- **Your objective**: Locate the line that contains "- Risk analysis, including". Copy it and every following line through the end of the records, exactly, and include nothing else.

[Dataset entries]
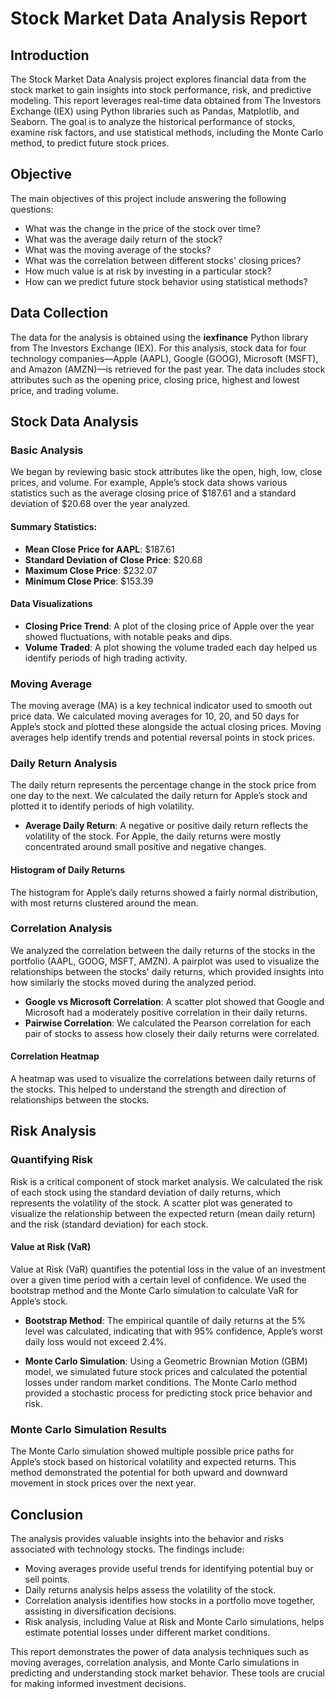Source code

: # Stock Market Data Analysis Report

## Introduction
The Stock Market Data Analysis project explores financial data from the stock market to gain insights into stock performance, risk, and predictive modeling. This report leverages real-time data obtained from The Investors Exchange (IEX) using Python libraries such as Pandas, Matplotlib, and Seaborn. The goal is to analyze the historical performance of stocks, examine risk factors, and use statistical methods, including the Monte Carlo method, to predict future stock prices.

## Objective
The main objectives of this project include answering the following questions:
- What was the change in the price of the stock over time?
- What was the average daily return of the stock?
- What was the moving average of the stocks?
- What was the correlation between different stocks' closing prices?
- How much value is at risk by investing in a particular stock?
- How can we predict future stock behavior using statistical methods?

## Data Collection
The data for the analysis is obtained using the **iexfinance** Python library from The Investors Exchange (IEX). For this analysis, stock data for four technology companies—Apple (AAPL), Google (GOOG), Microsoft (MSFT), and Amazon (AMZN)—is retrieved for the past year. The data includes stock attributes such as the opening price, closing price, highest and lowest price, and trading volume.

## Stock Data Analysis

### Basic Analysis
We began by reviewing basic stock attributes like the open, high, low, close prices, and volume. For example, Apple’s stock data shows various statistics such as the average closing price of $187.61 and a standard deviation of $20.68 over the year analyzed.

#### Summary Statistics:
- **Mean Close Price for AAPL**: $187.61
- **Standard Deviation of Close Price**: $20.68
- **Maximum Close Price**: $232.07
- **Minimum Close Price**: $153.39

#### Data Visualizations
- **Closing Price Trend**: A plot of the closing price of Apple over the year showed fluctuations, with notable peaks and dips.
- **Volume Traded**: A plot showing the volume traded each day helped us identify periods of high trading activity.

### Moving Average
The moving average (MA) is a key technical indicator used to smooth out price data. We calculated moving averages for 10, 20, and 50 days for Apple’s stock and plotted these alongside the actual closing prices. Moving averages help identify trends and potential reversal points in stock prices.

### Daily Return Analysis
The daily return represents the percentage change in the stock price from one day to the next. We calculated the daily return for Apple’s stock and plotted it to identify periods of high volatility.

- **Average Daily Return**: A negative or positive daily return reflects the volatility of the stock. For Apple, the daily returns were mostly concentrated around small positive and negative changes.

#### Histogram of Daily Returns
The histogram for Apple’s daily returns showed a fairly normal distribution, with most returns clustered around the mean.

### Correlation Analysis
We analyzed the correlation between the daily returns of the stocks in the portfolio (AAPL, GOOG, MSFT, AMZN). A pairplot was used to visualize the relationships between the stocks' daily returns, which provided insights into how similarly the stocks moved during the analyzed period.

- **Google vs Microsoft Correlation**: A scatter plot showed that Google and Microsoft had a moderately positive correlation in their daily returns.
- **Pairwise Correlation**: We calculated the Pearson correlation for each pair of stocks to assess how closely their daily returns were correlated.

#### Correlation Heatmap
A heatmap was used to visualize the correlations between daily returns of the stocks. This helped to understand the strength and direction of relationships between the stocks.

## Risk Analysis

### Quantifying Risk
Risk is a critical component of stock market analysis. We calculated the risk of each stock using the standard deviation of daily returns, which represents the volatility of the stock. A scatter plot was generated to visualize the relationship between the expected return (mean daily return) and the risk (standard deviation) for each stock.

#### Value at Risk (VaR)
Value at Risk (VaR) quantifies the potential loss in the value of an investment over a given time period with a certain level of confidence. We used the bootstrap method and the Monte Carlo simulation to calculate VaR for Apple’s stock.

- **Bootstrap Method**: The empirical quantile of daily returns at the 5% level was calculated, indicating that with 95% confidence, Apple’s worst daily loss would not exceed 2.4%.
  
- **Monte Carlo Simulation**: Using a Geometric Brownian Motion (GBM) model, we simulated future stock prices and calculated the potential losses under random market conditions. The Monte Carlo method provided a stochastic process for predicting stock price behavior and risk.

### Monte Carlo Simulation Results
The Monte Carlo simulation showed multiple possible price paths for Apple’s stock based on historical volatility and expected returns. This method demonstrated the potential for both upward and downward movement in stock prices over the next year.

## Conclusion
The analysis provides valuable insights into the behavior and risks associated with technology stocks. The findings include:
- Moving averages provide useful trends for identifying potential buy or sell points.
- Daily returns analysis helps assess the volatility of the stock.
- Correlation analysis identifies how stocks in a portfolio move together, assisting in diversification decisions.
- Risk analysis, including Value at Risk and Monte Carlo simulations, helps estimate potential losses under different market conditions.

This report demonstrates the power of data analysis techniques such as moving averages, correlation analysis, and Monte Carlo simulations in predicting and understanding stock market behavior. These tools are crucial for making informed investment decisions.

- **Written answer**:
- Risk analysis, including Value at Risk and Monte Carlo simulations, helps estimate potential losses under different market conditions.

This report demonstrates the power of data analysis techniques such as moving averages, correlation analysis, and Monte Carlo simulations in predicting and understanding stock market behavior. These tools are crucial for making informed investment decisions.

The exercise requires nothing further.